*TO DO:*
Each entry in the listing must be set down again word for word.
--*--
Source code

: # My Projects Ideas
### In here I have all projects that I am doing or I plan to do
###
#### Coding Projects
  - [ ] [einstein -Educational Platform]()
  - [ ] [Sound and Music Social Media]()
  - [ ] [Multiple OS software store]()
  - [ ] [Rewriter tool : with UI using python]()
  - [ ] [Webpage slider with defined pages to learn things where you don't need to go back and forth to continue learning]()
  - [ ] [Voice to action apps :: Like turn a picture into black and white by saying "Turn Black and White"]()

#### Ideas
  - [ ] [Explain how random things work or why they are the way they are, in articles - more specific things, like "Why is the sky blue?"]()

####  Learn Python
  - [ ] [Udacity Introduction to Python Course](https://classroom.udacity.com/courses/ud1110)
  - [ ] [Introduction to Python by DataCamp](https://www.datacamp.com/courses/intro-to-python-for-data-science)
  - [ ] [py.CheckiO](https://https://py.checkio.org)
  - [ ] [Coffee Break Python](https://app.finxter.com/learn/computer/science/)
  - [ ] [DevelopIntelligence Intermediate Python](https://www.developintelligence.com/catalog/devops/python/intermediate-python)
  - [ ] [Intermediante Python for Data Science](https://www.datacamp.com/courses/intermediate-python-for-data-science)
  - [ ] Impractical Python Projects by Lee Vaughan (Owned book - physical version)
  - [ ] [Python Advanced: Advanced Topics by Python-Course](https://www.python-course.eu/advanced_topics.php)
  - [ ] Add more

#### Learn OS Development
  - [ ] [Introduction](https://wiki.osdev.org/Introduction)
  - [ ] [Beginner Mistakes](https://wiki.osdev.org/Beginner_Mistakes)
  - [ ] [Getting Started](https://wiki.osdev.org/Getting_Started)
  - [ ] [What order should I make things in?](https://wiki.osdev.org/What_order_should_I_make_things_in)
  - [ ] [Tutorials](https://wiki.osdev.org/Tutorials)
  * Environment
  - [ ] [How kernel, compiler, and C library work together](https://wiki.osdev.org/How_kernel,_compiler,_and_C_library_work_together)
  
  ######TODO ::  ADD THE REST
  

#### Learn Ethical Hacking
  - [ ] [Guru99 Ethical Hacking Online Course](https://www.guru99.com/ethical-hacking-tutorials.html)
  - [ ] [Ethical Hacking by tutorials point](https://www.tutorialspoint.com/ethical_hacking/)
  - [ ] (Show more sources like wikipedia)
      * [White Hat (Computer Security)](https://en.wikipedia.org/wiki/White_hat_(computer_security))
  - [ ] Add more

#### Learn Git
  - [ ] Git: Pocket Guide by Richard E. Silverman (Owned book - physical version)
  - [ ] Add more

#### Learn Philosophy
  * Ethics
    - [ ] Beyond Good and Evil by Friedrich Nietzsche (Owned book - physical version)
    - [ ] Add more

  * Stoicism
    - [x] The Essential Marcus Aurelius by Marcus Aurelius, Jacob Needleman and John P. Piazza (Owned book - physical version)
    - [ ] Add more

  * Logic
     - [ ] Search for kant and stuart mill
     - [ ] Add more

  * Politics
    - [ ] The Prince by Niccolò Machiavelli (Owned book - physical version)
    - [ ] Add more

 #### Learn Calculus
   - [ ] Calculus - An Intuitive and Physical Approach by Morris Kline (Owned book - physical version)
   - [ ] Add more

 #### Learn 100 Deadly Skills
--*--
*TASK RESPONSE:*
Source code

: # My Projects Ideas
### In here I have all projects that I am doing or I plan to do
###
#### Coding Projects
  - [ ] [einstein -Educational Platform]()
  - [ ] [Sound and Music Social Media]()
  - [ ] [Multiple OS software store]()
  - [ ] [Rewriter tool : with UI using python]()
  - [ ] [Webpage slider with defined pages to learn things where you don't need to go back and forth to continue learning]()
  - [ ] [Voice to action apps :: Like turn a picture into black and white by saying "Turn Black and White"]()

#### Ideas
  - [ ] [Explain how random things work or why they are the way they are, in articles - more specific things, like "Why is the sky blue?"]()

####  Learn Python
  - [ ] [Udacity Introduction to Python Course](https://classroom.udacity.com/courses/ud1110)
  - [ ] [Introduction to Python by DataCamp](https://www.datacamp.com/courses/intro-to-python-for-data-science)
  - [ ] [py.CheckiO](https://https://py.checkio.org)
  - [ ] [Coffee Break Python](https://app.finxter.com/learn/computer/science/)
  - [ ] [DevelopIntelligence Intermediate Python](https://www.developintelligence.com/catalog/devops/python/intermediate-python)
  - [ ] [Intermediante Python for Data Science](https://www.datacamp.com/courses/intermediate-python-for-data-science)
  - [ ] Impractical Python Projects by Lee Vaughan (Owned book - physical version)
  - [ ] [Python Advanced: Advanced Topics by Python-Course](https://www.python-course.eu/advanced_topics.php)
  - [ ] Add more

#### Learn OS Development
  - [ ] [Introduction](https://wiki.osdev.org/Introduction)
  - [ ] [Beginner Mistakes](https://wiki.osdev.org/Beginner_Mistakes)
  - [ ] [Getting Started](https://wiki.osdev.org/Getting_Started)
  - [ ] [What order should I make things in?](https://wiki.osdev.org/What_order_should_I_make_things_in)
  - [ ] [Tutorials](https://wiki.osdev.org/Tutorials)
  * Environment
  - [ ] [How kernel, compiler, and C library work together](https://wiki.osdev.org/How_kernel,_compiler,_and_C_library_work_together)
  
  ######TODO ::  ADD THE REST
  

#### Learn Ethical Hacking
  - [ ] [Guru99 Ethical Hacking Online Course](https://www.guru99.com/ethical-hacking-tutorials.html)
  - [ ] [Ethical Hacking by tutorials point](https://www.tutorialspoint.com/ethical_hacking/)
  - [ ] (Show more sources like wikipedia)
      * [White Hat (Computer Security)](https://en.wikipedia.org/wiki/White_hat_(computer_security))
  - [ ] Add more

#### Learn Git
  - [ ] Git: Pocket Guide by Richard E. Silverman (Owned book - physical version)
  - [ ] Add more

#### Learn Philosophy
  * Ethics
    - [ ] Beyond Good and Evil by Friedrich Nietzsche (Owned book - physical version)
    - [ ] Add more

  * Stoicism
    - [x] The Essential Marcus Aurelius by Marcus Aurelius, Jacob Needleman and John P. Piazza (Owned book - physical version)
    - [ ] Add more

  * Logic
     - [ ] Search for kant and stuart mill
     - [ ] Add more

  * Politics
    - [ ] The Prince by Niccolò Machiavelli (Owned book - physical version)
    - [ ] Add more

 #### Learn Calculus
   - [ ] Calculus - An Intuitive and Physical Approach by Morris Kline (Owned book - physical version)
   - [ ] Add more

 #### Learn 100 Deadly Skills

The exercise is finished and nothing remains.